I’ve always heard that there is no pain like that of a parent watching their child suffer. I never thought this was true until it recently happened to me.
Never fear, my kids aren’t sick, oh no, they are perfectly normal and healthy. If by perfectly normal you mean never wanting to take a shower, never wanting to do their homework, never wanting to stop to eat, never doing anything I ask without first complaining, etc. etc., etc.
But let’s set that “normalcy” aside for a moment and focus on the moment that I actually felt heartbreak for my child. It is a moment that I will never ever forget.
Most dads will think I’m crazy, but lucky for me most of the mom’s reading this will be breathing a sigh of relief because they too have experienced these emotions at one time or another and will hopefully feel like their feelings are somewhat validated after reading this story.
It all started last week as I was driving through the neighborhood after work. I drove past the pool clubhouse, which is just around the corner from my house, and I saw what looked like Gibby, my six year old, sitting with his legs curled up, and his head down in the middle of the parking lot. My first thought was “what the hell is my child doing sitting in the middle of the pool parking lot?” But as I got closer I felt a well of emotion coming up my throat.
I pulled into the parking lot and could hear him crying. He hadn’t seen me yet, so I know his emotions were real. And my heart suddenly ached like it never had before. I, for the life of me, could not figure out what had happened that would make him cry like that. Then I started to panic, I wondered if something had happened to his brother, or perhaps my dad, who lives with us. All sorts of scenarios had played out ever so quickly in my mind.

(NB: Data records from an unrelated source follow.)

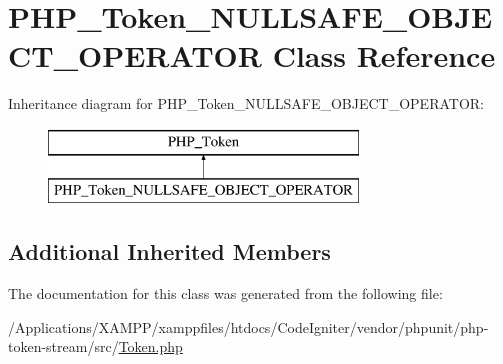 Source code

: \hypertarget{class_p_h_p___token___n_u_l_l_s_a_f_e___o_b_j_e_c_t___o_p_e_r_a_t_o_r}{}\section{P\+H\+P\+\_\+\+Token\+\_\+\+N\+U\+L\+L\+S\+A\+F\+E\+\_\+\+O\+B\+J\+E\+C\+T\+\_\+\+O\+P\+E\+R\+A\+T\+OR Class Reference}
\label{class_p_h_p___token___n_u_l_l_s_a_f_e___o_b_j_e_c_t___o_p_e_r_a_t_o_r}
Inheritance diagram for P\+H\+P\+\_\+\+Token\+\_\+\+N\+U\+L\+L\+S\+A\+F\+E\+\_\+\+O\+B\+J\+E\+C\+T\+\_\+\+O\+P\+E\+R\+A\+T\+OR\+:\begin{figure}[H]
\begin{center}
\leavevmode
\includegraphics[height=2.000000cm]{class_p_h_p___token___n_u_l_l_s_a_f_e___o_b_j_e_c_t___o_p_e_r_a_t_o_r}
\end{center}
\end{figure}
\subsection*{Additional Inherited Members}


The documentation for this class was generated from the following file\+:\begin{DoxyCompactItemize}
\item 
/\+Applications/\+X\+A\+M\+P\+P/xamppfiles/htdocs/\+Code\+Igniter/vendor/phpunit/php-\/token-\/stream/src/\mbox{\hyperlink{_token_8php}{Token.\+php}}\end{DoxyCompactItemize}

So I quietly walk up to him and he lifts his head and much to my surprise, supporting his behavior were two giant alligator tears streaming down his face. He was definitely hurt by something, but what I didn’t know. So I tried my best to get it out of him
Me: Geeker (that’s what I call him, don’t judge) what’s wrong? Why all the tears?
Gibson: The older girls at the park are making fun of me.
Me: Why are they making fun of you?
Gibson: They say I have a girlfriend.
Me: Do you have a girlfriend?
Me: (shocked and suddenly feeling sick to my stomach) Who is it?
Gibson: Marissa (a little girl in his class who often comes over for play dates)
Me: So why are you upset?
Gibson: Because they are laughing and saying we are “kissing in a tree”
Me: Honey, this is what happens when boys and girls play together. Did you ask them to stop?
Gibson: Yes, but they just kept making fun of me.
Me: You have to act like their comments don’t bother you. They are only making fun of you because they know it makes you mad.
Gibson: I tried, but I can’t mommy! They are still mean.
(frazzled…I don’t know what else to say…so yes, I stoop to this level)
Me: Well then you just have to make fun of them back (I know, I’m not proud but desperate times call for desperate measures).
Gibson: I tried that too mommy, but I don’t know enough about them to make fun of them. (touché!)
Me: Well then you are just going to have to get broader shoulders honey. In the future you could try something like, “I’m rubber, your glue, whatever bounces off me sticks to you.”
Gibson: (looking at me like I’m crazy) I don’t even know what that means mommy.
Me: Me either, but I don’t know what else to tell you.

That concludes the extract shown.